By Rom Watson
c. December 28, 2015
I’m trying to include more photographs in my blog articles, so below are photos of my main body of work: six full-length plays. (I’ve also written 16 short plays, but I’m not going to photograph them all. You’re welcome.)
Here’s a photo of my latest full-length play, Lying Beneath the Surface. It’s a murder mystery, and takes place in a future Los Angeles where a portion of the population has mutated into monsters.
Here’s a photograph of Pinocchio in the Bronx, my modern-day adaptation of the famous story by Carlo Collodi.
Here’s a photograph of my first full-length play, Manifesto of Silence.
This play is all about enemas. Yes, it’s a comedy.
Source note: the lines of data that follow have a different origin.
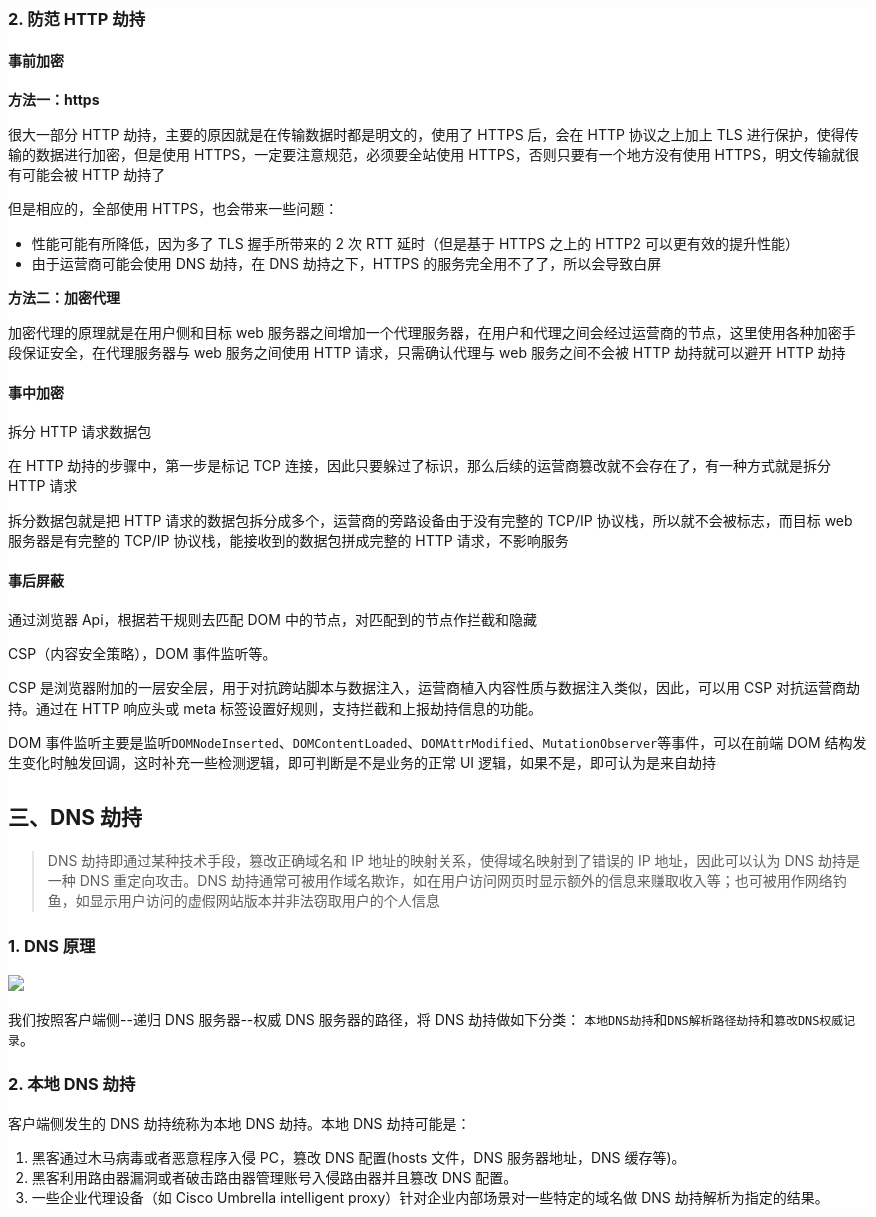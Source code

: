 ### 2. 防范 HTTP 劫持

#### 事前加密

**方法一：https**

很大一部分 HTTP 劫持，主要的原因就是在传输数据时都是明文的，使用了 HTTPS 后，会在 HTTP 协议之上加上 TLS 进行保护，使得传输的数据进行加密，但是使用 HTTPS，一定要注意规范，必须要全站使用 HTTPS，否则只要有一个地方没有使用 HTTPS，明文传输就很有可能会被 HTTP 劫持了

但是相应的，全部使用 HTTPS，也会带来一些问题：

- 性能可能有所降低，因为多了 TLS 握手所带来的 2 次 RTT 延时（但是基于 HTTPS 之上的 HTTP2 可以更有效的提升性能）
- 由于运营商可能会使用 DNS 劫持，在 DNS 劫持之下，HTTPS 的服务完全用不了了，所以会导致白屏

**方法二：加密代理**

加密代理的原理就是在用户侧和目标 web 服务器之间增加一个代理服务器，在用户和代理之间会经过运营商的节点，这里使用各种加密手段保证安全，在代理服务器与 web 服务之间使用 HTTP 请求，只需确认代理与 web 服务之间不会被 HTTP 劫持就可以避开 HTTP 劫持

#### 事中加密

拆分 HTTP 请求数据包

在 HTTP 劫持的步骤中，第一步是标记 TCP 连接，因此只要躲过了标识，那么后续的运营商篡改就不会存在了，有一种方式就是拆分 HTTP 请求

拆分数据包就是把 HTTP 请求的数据包拆分成多个，运营商的旁路设备由于没有完整的 TCP/IP 协议栈，所以就不会被标志，而目标 web 服务器是有完整的 TCP/IP 协议栈，能接收到的数据包拼成完整的 HTTP 请求，不影响服务

#### 事后屏蔽

通过浏览器 Api，根据若干规则去匹配 DOM 中的节点，对匹配到的节点作拦截和隐藏

CSP（内容安全策略），DOM 事件监听等。

CSP 是浏览器附加的一层安全层，用于对抗跨站脚本与数据注入，运营商植入内容性质与数据注入类似，因此，可以用 CSP 对抗运营商劫持。通过在 HTTP 响应头或 meta 标签设置好规则，支持拦截和上报劫持信息的功能。

DOM 事件监听主要是监听`DOMNodeInserted`、`DOMContentLoaded`、`DOMAttrModified`、`MutationObserver`等事件，可以在前端 DOM 结构发生变化时触发回调，这时补充一些检测逻辑，即可判断是不是业务的正常 UI 逻辑，如果不是，即可认为是来自劫持

## 三、DNS 劫持

> DNS 劫持即通过某种技术手段，篡改正确域名和 IP 地址的映射关系，使得域名映射到了错误的 IP 地址，因此可以认为 DNS 劫持是一种 DNS 重定向攻击。DNS 劫持通常可被用作域名欺诈，如在用户访问网页时显示额外的信息来赚取收入等；也可被用作网络钓鱼，如显示用户访问的虚假网站版本并非法窃取用户的个人信息

### 1. DNS 原理

![](https://pic3.zhimg.com/80/v2-df2d3673f2950613bdf1be43e7651d92_hd.jpg)

我们按照客户端侧--递归 DNS 服务器--权威 DNS 服务器的路径，将 DNS 劫持做如下分类：
`本地DNS劫持`和`DNS解析路径劫持`和`篡改DNS权威记录`。

### 2. 本地 DNS 劫持

客户端侧发生的 DNS 劫持统称为本地 DNS 劫持。本地 DNS 劫持可能是：

1. 黑客通过木马病毒或者恶意程序入侵 PC，篡改 DNS 配置(hosts 文件，DNS 服务器地址，DNS 缓存等)。
2. 黑客利用路由器漏洞或者破击路由器管理账号入侵路由器并且篡改 DNS 配置。
3. 一些企业代理设备（如 Cisco Umbrella intelligent proxy）针对企业内部场景对一些特定的域名做 DNS 劫持解析为指定的结果。
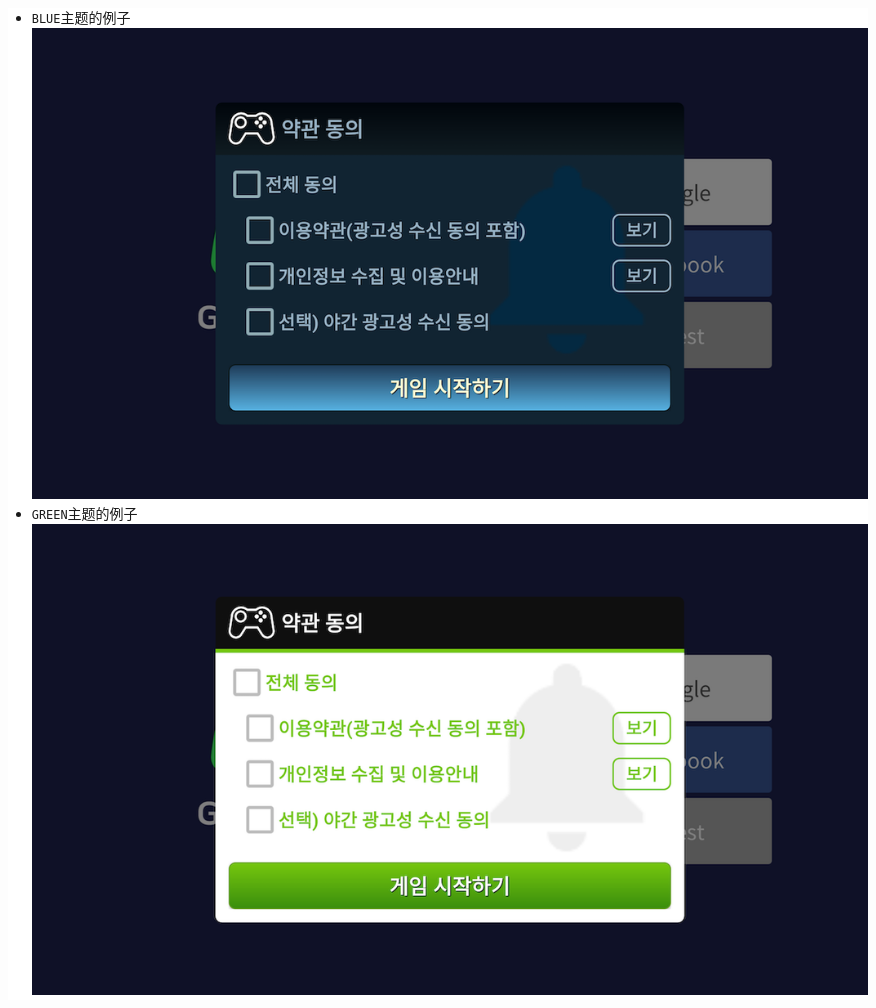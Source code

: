 * `BLUE`主题的例子![gamepot\_unity\_10](../.gitbook/assets/gamepot_unity_10%20%286%29.png)
* `GREEN`主题的例子![gamepot\_unity\_11](../.gitbook/assets/gamepot_unity_11%20%283%29.png)
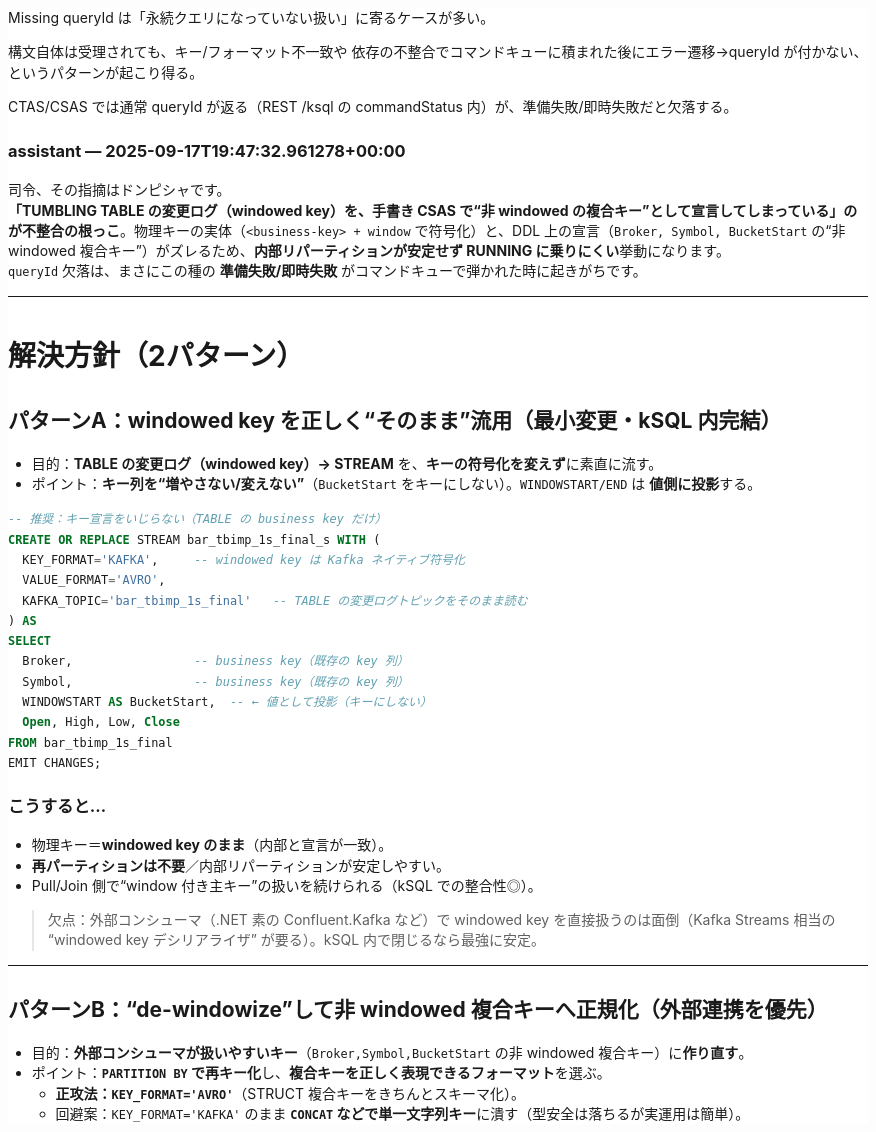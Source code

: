 Missing queryId は「永続クエリになっていない扱い」に寄るケースが多い。



構文自体は受理されても、キー/フォーマット不一致や 依存の不整合でコマンドキューに積まれた後にエラー遷移→queryId が付かない、というパターンが起こり得る。



CTAS/CSAS では通常 queryId が返る（REST /ksql の commandStatus 内）が、準備失敗/即時失敗だと欠落する。

### assistant — 2025-09-17T19:47:32.961278+00:00

司令、その指摘はドンピシャです。  
**「TUMBLING TABLE の変更ログ（windowed key）を、手書き CSAS で“非 windowed の複合キー”として宣言してしまっている」のが不整合の根っこ**。物理キーの実体（`<business-key> + window` で符号化）と、DDL 上の宣言（`Broker, Symbol, BucketStart` の“非 windowed 複合キー”）がズレるため、**内部リパーティションが安定せず RUNNING に乗りにくい**挙動になります。  
`queryId` 欠落は、まさにこの種の **準備失敗/即時失敗** がコマンドキューで弾かれた時に起きがちです。

---

# 解決方針（2パターン）

## パターンA：**windowed key を正しく“そのまま”流用**（最小変更・kSQL 内完結）
- 目的：**TABLE の変更ログ（windowed key）→ STREAM** を、**キーの符号化を変えず**に素直に流す。
- ポイント：**キー列を“増やさない/変えない”**（`BucketStart` をキーにしない）。`WINDOWSTART/END` は **値側に投影**する。

```sql
-- 推奨：キー宣言をいじらない（TABLE の business key だけ）
CREATE OR REPLACE STREAM bar_tbimp_1s_final_s WITH (
  KEY_FORMAT='KAFKA',     -- windowed key は Kafka ネイティブ符号化
  VALUE_FORMAT='AVRO',
  KAFKA_TOPIC='bar_tbimp_1s_final'   -- TABLE の変更ログトピックをそのまま読む
) AS
SELECT
  Broker,                 -- business key（既存の key 列）
  Symbol,                 -- business key（既存の key 列）
  WINDOWSTART AS BucketStart,  -- ← 値として投影（キーにしない）
  Open, High, Low, Close
FROM bar_tbimp_1s_final
EMIT CHANGES;
```

### こうすると…
- 物理キー＝**windowed key のまま**（内部と宣言が一致）。  
- **再パーティションは不要**／内部リパーティションが安定しやすい。  
- Pull/Join 側で“window 付き主キー”の扱いを続けられる（kSQL での整合性◎）。  

> 欠点：外部コンシューマ（.NET 素の Confluent.Kafka など）で windowed key を直接扱うのは面倒（Kafka Streams 相当の “windowed key デシリアライザ” が要る）。kSQL 内で閉じるなら最強に安定。

---

## パターンB：**“de-windowize”して非 windowed 複合キーへ正規化**（外部連携を優先）
- 目的：**外部コンシューマが扱いやすいキー**（`Broker,Symbol,BucketStart` の非 windowed 複合キー）に**作り直す**。
- ポイント：**`PARTITION BY` で再キー化**し、**複合キーを正しく表現できるフォーマット**を選ぶ。  
  - **正攻法：`KEY_FORMAT='AVRO'`**（STRUCT 複合キーをきちんとスキーマ化）。  
  - 回避案：`KEY_FORMAT='KAFKA'` のまま **`CONCAT` などで単一文字列キー**に潰す（型安全は落ちるが実運用は簡単）。
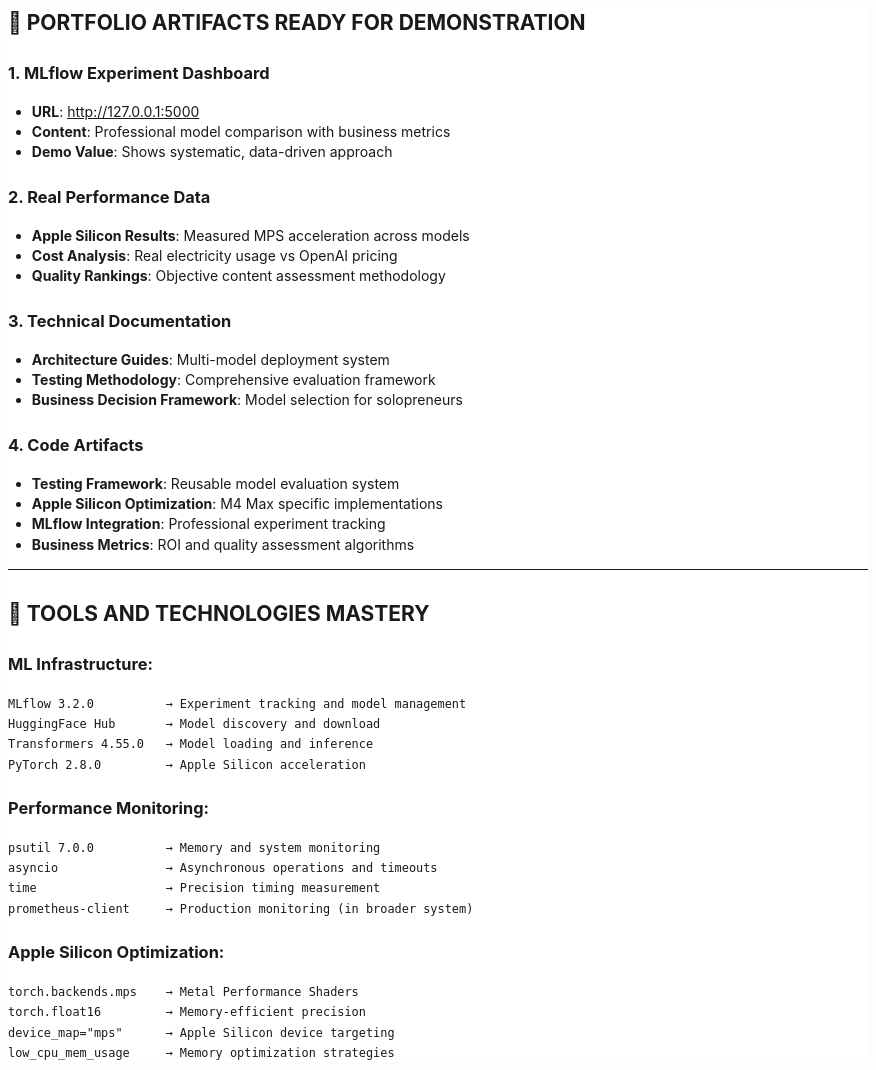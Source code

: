 
## 🎯 **PORTFOLIO ARTIFACTS READY FOR DEMONSTRATION**

### **1. MLflow Experiment Dashboard**
- **URL**: http://127.0.0.1:5000
- **Content**: Professional model comparison with business metrics
- **Demo Value**: Shows systematic, data-driven approach

### **2. Real Performance Data**
- **Apple Silicon Results**: Measured MPS acceleration across models
- **Cost Analysis**: Real electricity usage vs OpenAI pricing
- **Quality Rankings**: Objective content assessment methodology

### **3. Technical Documentation**
- **Architecture Guides**: Multi-model deployment system
- **Testing Methodology**: Comprehensive evaluation framework
- **Business Decision Framework**: Model selection for solopreneurs

### **4. Code Artifacts**
- **Testing Framework**: Reusable model evaluation system
- **Apple Silicon Optimization**: M4 Max specific implementations
- **MLflow Integration**: Professional experiment tracking
- **Business Metrics**: ROI and quality assessment algorithms

---

## 🔧 **TOOLS AND TECHNOLOGIES MASTERY**

### **ML Infrastructure:**
```
MLflow 3.2.0          → Experiment tracking and model management
HuggingFace Hub       → Model discovery and download
Transformers 4.55.0   → Model loading and inference
PyTorch 2.8.0         → Apple Silicon acceleration
```

### **Performance Monitoring:**
```
psutil 7.0.0          → Memory and system monitoring  
asyncio               → Asynchronous operations and timeouts
time                  → Precision timing measurement
prometheus-client     → Production monitoring (in broader system)
```

### **Apple Silicon Optimization:**
```
torch.backends.mps    → Metal Performance Shaders
torch.float16         → Memory-efficient precision
device_map="mps"      → Apple Silicon device targeting
low_cpu_mem_usage     → Memory optimization strategies
```
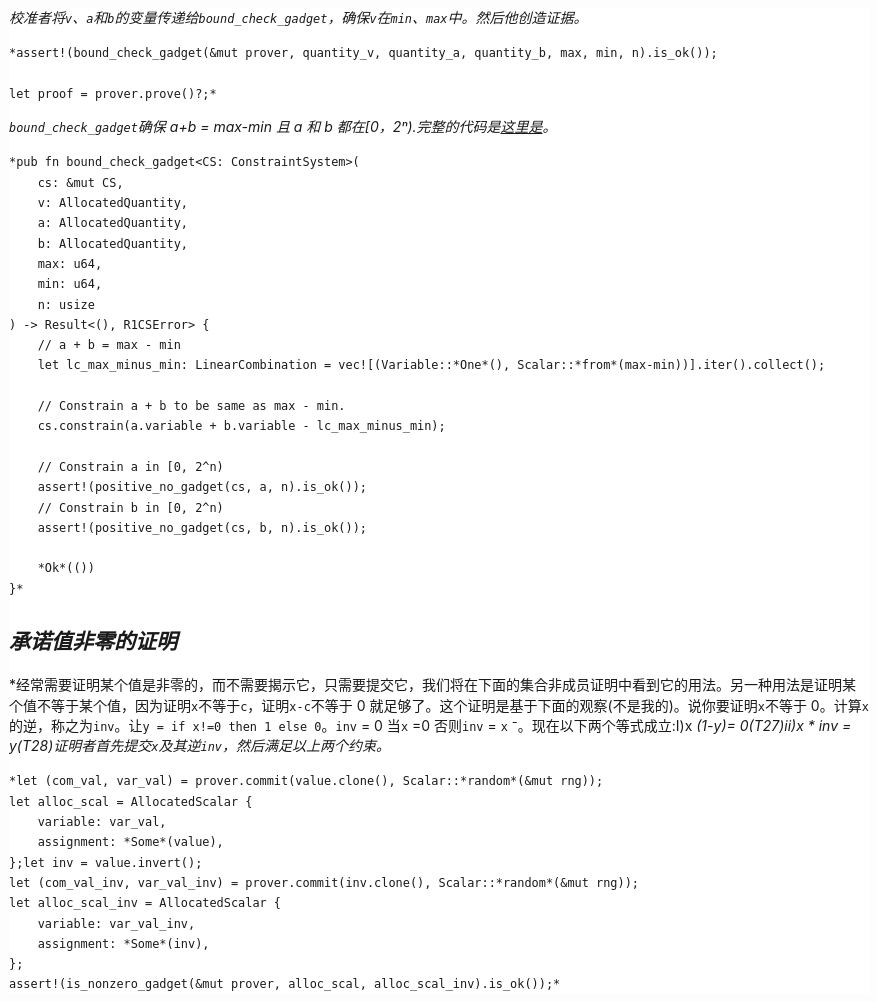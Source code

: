 *校准者将`v`、`a`和`b`的变量传递给`bound_check_gadget`，确保`v`在`min`、`max`中。然后他创造证据。*

```
*assert!(bound_check_gadget(&mut prover, quantity_v, quantity_a, quantity_b, max, min, n).is_ok());

let proof = prover.prove()?;*
```

*`bound_check_gadget`确保 a+b = max-min 且 a 和 b 都在[0，2ⁿ).完整的代码是[这里是](https://github.com/lovesh/bulletproofs/blob/0b1a76c28641d79765c937df60b776c8ce48cb77/tests/gadget_bound_check.rs)。*

```
*pub fn bound_check_gadget<CS: ConstraintSystem>(
    cs: &mut CS,
    v: AllocatedQuantity,
    a: AllocatedQuantity,
    b: AllocatedQuantity,
    max: u64,
    min: u64,
    n: usize
) -> Result<(), R1CSError> {
    // a + b = max - min
    let lc_max_minus_min: LinearCombination = vec![(Variable::*One*(), Scalar::*from*(max-min))].iter().collect();

    // Constrain a + b to be same as max - min.
    cs.constrain(a.variable + b.variable - lc_max_minus_min);

    // Constrain a in [0, 2^n)
    assert!(positive_no_gadget(cs, a, n).is_ok());
    // Constrain b in [0, 2^n)
    assert!(positive_no_gadget(cs, b, n).is_ok());

    *Ok*(())
}*
```

## *承诺值非零的证明*

*经常需要证明某个值是非零的，而不需要揭示它，只需要提交它，我们将在下面的集合非成员证明中看到它的用法。另一种用法是证明某个值不等于某个值，因为证明`x`不等于`c`，证明`x-c`不等于 0 就足够了。这个证明是基于下面的观察(不是我的)。说你要证明`x`不等于 0。计算`x`的逆，称之为`inv`。让`y = if x!=0 then 1 else 0`。`inv` = 0 当`x` =0 否则`inv` = `x` ⁻。现在以下两个等式成立:I)x *(1-y)= 0(T27)ii)x * inv = y(T28)证明者首先提交`x`及其逆`inv`，然后满足以上两个约束。*

```
*let (com_val, var_val) = prover.commit(value.clone(), Scalar::*random*(&mut rng));
let alloc_scal = AllocatedScalar {
    variable: var_val,
    assignment: *Some*(value),
};let inv = value.invert();
let (com_val_inv, var_val_inv) = prover.commit(inv.clone(), Scalar::*random*(&mut rng));
let alloc_scal_inv = AllocatedScalar {
    variable: var_val_inv,
    assignment: *Some*(inv),
};
assert!(is_nonzero_gadget(&mut prover, alloc_scal, alloc_scal_inv).is_ok());*
```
This one is The Norma Conquests, my unauthorized parody of the film Sunset Blvd.
Here’s my drama about religion. It’s also a murder mystery, and I think it’s my best work.
Because Image and Likeness is my best play, I’m including extra photos of it.
As you can see, I am not a visual artist. Photographs of my work do nothing to indicate the content. In order for people to appreciate my work, they have to actually read it.
However, in the age of the Internet, information has become much more visually oriented and many people no longer want to spend time reading.
How do I make my work more visual?
Perhaps I could turn some of my plays into graphic novels. (If anyone reading this knows any artists who create artwork for graphic novels, please have them contact me.)
However, a play is a blueprint for an experience that happens in real time in front of an audience. Plays are designed to be seen on a stage. So the best way to make my plays more visual is to produce them.